Saved entries
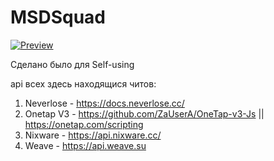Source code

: # MSDSquad

[![Preview]([https://i.imgur.com/ufZ1mRd.png "Preview")](https://github.com/MasedMSD/MSDSquad "Preview")

Сделано было для Self-using

api всех здесь находящися читов: 
1. Neverlose - https://docs.neverlose.cc/
2. Onetap V3 - https://github.com/ZaUserA/OneTap-v3-Js || https://onetap.com/scripting
3. Nixware - https://api.nixware.cc/
4. Weave - https://api.weave.su
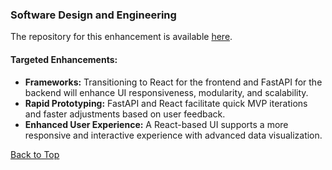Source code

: ### Software Design and Engineering

The repository for this enhancement is available [here](https://github.com/clintmonroe00/capstone-project/tree/sprint-one).

#### Targeted Enhancements:
- **Frameworks:** Transitioning to React for the frontend and FastAPI for the backend will enhance UI responsiveness, modularity, and scalability.
- **Rapid Prototyping:** FastAPI and React facilitate quick MVP iterations and faster adjustments based on user feedback.
- **Enhanced User Experience:** A React-based UI supports a more responsive and interactive experience with advanced data visualization.

[Back to Top](#technical-artifacts)
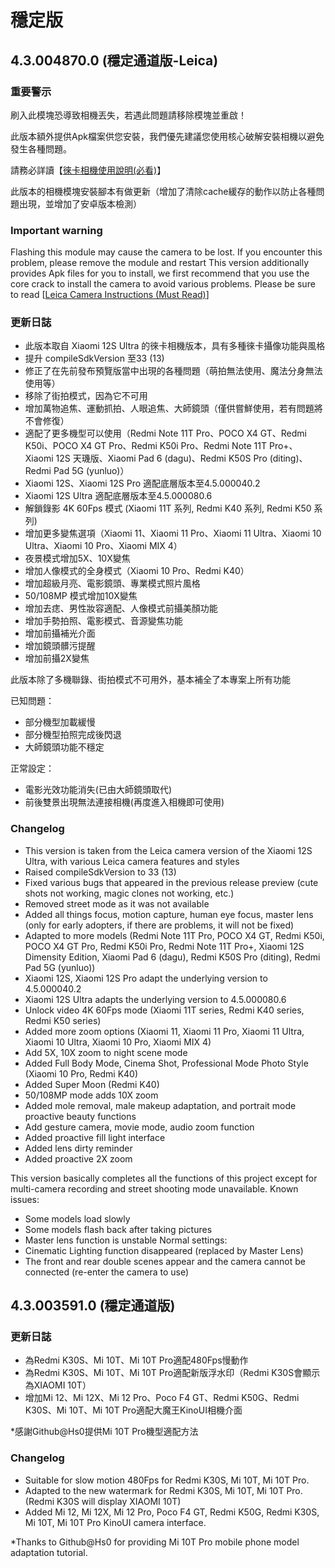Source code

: # 穩定版
## 4.3.004870.0 (穩定通道版-Leica)
### 重要警示
刷入此模塊恐導致相機丟失，若遇此問題請移除模塊並重啟！

此版本額外提供Apk檔案供您安裝，我們優先建議您使用核心破解安裝相機以避免發生各種問題。

請務必詳讀【[徠卡相機使用說明(必看)](https://github.com/a406010503/Miui_Camera/blob/main/Leica.md)】

此版本的相機模塊安裝腳本有做更新（增加了清除cache緩存的動作以防止各種問題出現，並增加了安卓版本檢測）

### Important warning
Flashing this module may cause the camera to be lost. If you encounter this problem, please remove the module and restart
This version additionally provides Apk files for you to install, we first recommend that you use the core crack to install the camera to avoid various problems.
Please be sure to read [[Leica Camera Instructions (Must Read)](https://github.com/a406010503/Miui_Camera/blob/main/Leica_en.md)]

### 更新日誌
- 此版本取自 Xiaomi 12S Ultra 的徠卡相機版本，具有多種徠卡攝像功能與風格
- 提升 compileSdkVersion 至33 (13)
- 修正了在先前發布預覽版當中出現的各種問題（萌拍無法使用、魔法分身無法使用等）
- 移除了街拍模式，因為它不可用
- 增加萬物追焦、運動抓拍、人眼追焦、大師鏡頭（僅供嘗鮮使用，若有問題將不會修復）
- 適配了更多機型可以使用（Redmi Note 11T Pro、POCO X4 GT、Redmi K50i、POCO X4 GT Pro、Redmi K50i Pro、Redmi Note 11T Pro+、Xiaomi 12S 天璣版、Xiaomi Pad 6 (dagu)、Redmi K50S Pro (diting)、Redmi Pad 5G (yunluo)）
- Xiaomi 12S、Xiaomi 12S Pro 適配底層版本至4.5.000040.2
- Xiaomi 12S Ultra 適配底層版本至4.5.000080.6
- 解鎖錄影 4K 60Fps 模式 (Xiaomi 11T 系列, Redmi K40 系列, Redmi K50 系列)
- 增加更多變焦選項（Xiaomi 11、Xiaomi 11 Pro、Xiaomi 11 Ultra、Xiaomi 10 Ultra、Xiaomi 10 Pro、Xiaomi MIX 4）
- 夜景模式增加5X、10X變焦
- 增加人像模式的全身模式（Xiaomi 10 Pro、Redmi K40）
- 增加超級月亮、電影鏡頭、專業模式照片風格
- 50/108MP 模式增加10X變焦
- 增加去痣、男性妝容適配、人像模式前攝美顏功能
- 增加手勢拍照、電影模式、音源變焦功能
- 增加前攝補光介面
- 增加鏡頭髒污提醒
- 增加前攝2X變焦

此版本除了多機聯錄、街拍模式不可用外，基本補全了本專案上所有功能

已知問題：
- 部分機型加載緩慢
- 部分機型拍照完成後閃退
- 大師鏡頭功能不穩定

正常設定：
- 電影光效功能消失(已由大師鏡頭取代)
- 前後雙景出現無法連接相機(再度進入相機即可使用)

### Changelog
- This version is taken from the Leica camera version of the Xiaomi 12S Ultra, with various Leica camera features and styles
- Raised compileSdkVersion to 33 (13)
- Fixed various bugs that appeared in the previous release preview (cute shots not working, magic clones not working, etc.)
- Removed street mode as it was not available
- Added all things focus, motion capture, human eye focus, master lens (only for early adopters, if there are problems, it will not be fixed)
- Adapted to more models (Redmi Note 11T Pro, POCO X4 GT, Redmi K50i, POCO X4 GT Pro, Redmi K50i Pro, Redmi Note 11T Pro+, Xiaomi 12S Dimensity Edition, Xiaomi Pad 6 (dagu), Redmi K50S Pro (diting), Redmi Pad 5G (yunluo))
- Xiaomi 12S, Xiaomi 12S Pro adapt the underlying version to 4.5.000040.2
- Xiaomi 12S Ultra adapts the underlying version to 4.5.000080.6
- Unlock video 4K 60Fps mode (Xiaomi 11T series, Redmi K40 series, Redmi K50 series)
- Added more zoom options (Xiaomi 11, Xiaomi 11 Pro, Xiaomi 11 Ultra, Xiaomi 10 Ultra, Xiaomi 10 Pro, Xiaomi MIX 4)
- Add 5X, 10X zoom to night scene mode
- Added Full Body Mode, Cinema Shot, Professional Mode Photo Style (Xiaomi 10 Pro, Redmi K40)
- Added Super Moon (Redmi K40)
- 50/108MP mode adds 10X zoom
- Added mole removal, male makeup adaptation, and portrait mode proactive beauty functions
- Add gesture camera, movie mode, audio zoom function
- Added proactive fill light interface
- Added lens dirty reminder
- Added proactive 2X zoom

This version basically completes all the functions of this project except for multi-camera recording and street shooting mode unavailable.
Known issues:
- Some models load slowly
- Some models flash back after taking pictures
- Master lens function is unstable
Normal settings:
- Cinematic Lighting function disappeared (replaced by Master Lens)
- The front and rear double scenes appear and the camera cannot be connected (re-enter the camera to use)

## 4.3.003591.0 (穩定通道版)
### 更新日誌
- 為Redmi K30S、Mi 10T、Mi 10T Pro適配480Fps慢動作
- 為Redmi K30S、Mi 10T、Mi 10T Pro適配新版浮水印（Redmi K30S會顯示為XIAOMI 10T）
- 增加Mi 12、Mi 12X、Mi 12 Pro、Poco F4 GT、Redmi K50G、Redmi K30S、Mi 10T、Mi 10T Pro適配大魔王KinoUI相機介面

*感謝Github@Hs0提供Mi 10T Pro機型適配方法

### Changelog
- Suitable for slow motion 480Fps for Redmi K30S, Mi 10T, Mi 10T Pro.
- Adapted to the new watermark for Redmi K30S, Mi 10T, Mi 10T Pro. (Redmi K30S will display XIAOMI 10T)
- Added Mi 12, Mi 12X, Mi 12 Pro, Poco F4 GT, Redmi K50G, Redmi K30S, Mi 10T, Mi 10T Pro KinoUI camera interface.

*Thanks to Github@Hs0 for providing Mi 10T Pro mobile phone model adaptation tutorial.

## Task to carry out
Please take the lines from the beginning of the data above through the line holding "- 增加萬物追焦、運動抓拍、" and transcribe them exactly, without any pictures.

## Solution to the exercise
Source code

: # MSDSquad

[![Preview]([https://i.imgur.com/ufZ1mRd.png "Preview")](https://github.com/MasedMSD/MSDSquad "Preview")

Сделано было для Self-using

api всех здесь находящися читов: 
1. Neverlose - https://docs.neverlose.cc/
2. Onetap V3 - https://github.com/ZaUserA/OneTap-v3-Js || https://onetap.com/scripting
3. Nixware - https://api.nixware.cc/
4. Weave - https://api.weave.su
Source code

: ### Software Design and Engineering

The repository for this enhancement is available [here](https://github.com/clintmonroe00/capstone-project/tree/sprint-one).

#### Targeted Enhancements:
- **Frameworks:** Transitioning to React for the frontend and FastAPI for the backend will enhance UI responsiveness, modularity, and scalability.
- **Rapid Prototyping:** FastAPI and React facilitate quick MVP iterations and faster adjustments based on user feedback.
- **Enhanced User Experience:** A React-based UI supports a more responsive and interactive experience with advanced data visualization.

[Back to Top](#technical-artifacts)
Source code

: # 穩定版
## 4.3.004870.0 (穩定通道版-Leica)
### 重要警示
刷入此模塊恐導致相機丟失，若遇此問題請移除模塊並重啟！

此版本額外提供Apk檔案供您安裝，我們優先建議您使用核心破解安裝相機以避免發生各種問題。

請務必詳讀【[徠卡相機使用說明(必看)](https://github.com/a406010503/Miui_Camera/blob/main/Leica.md)】

此版本的相機模塊安裝腳本有做更新（增加了清除cache緩存的動作以防止各種問題出現，並增加了安卓版本檢測）

### Important warning
Flashing this module may cause the camera to be lost. If you encounter this problem, please remove the module and restart
This version additionally provides Apk files for you to install, we first recommend that you use the core crack to install the camera to avoid various problems.
Please be sure to read [[Leica Camera Instructions (Must Read)](https://github.com/a406010503/Miui_Camera/blob/main/Leica_en.md)]

### 更新日誌
- 此版本取自 Xiaomi 12S Ultra 的徠卡相機版本，具有多種徠卡攝像功能與風格
- 提升 compileSdkVersion 至33 (13)
- 修正了在先前發布預覽版當中出現的各種問題（萌拍無法使用、魔法分身無法使用等）
- 移除了街拍模式，因為它不可用
- 增加萬物追焦、運動抓拍、人眼追焦、大師鏡頭（僅供嘗鮮使用，若有問題將不會修復）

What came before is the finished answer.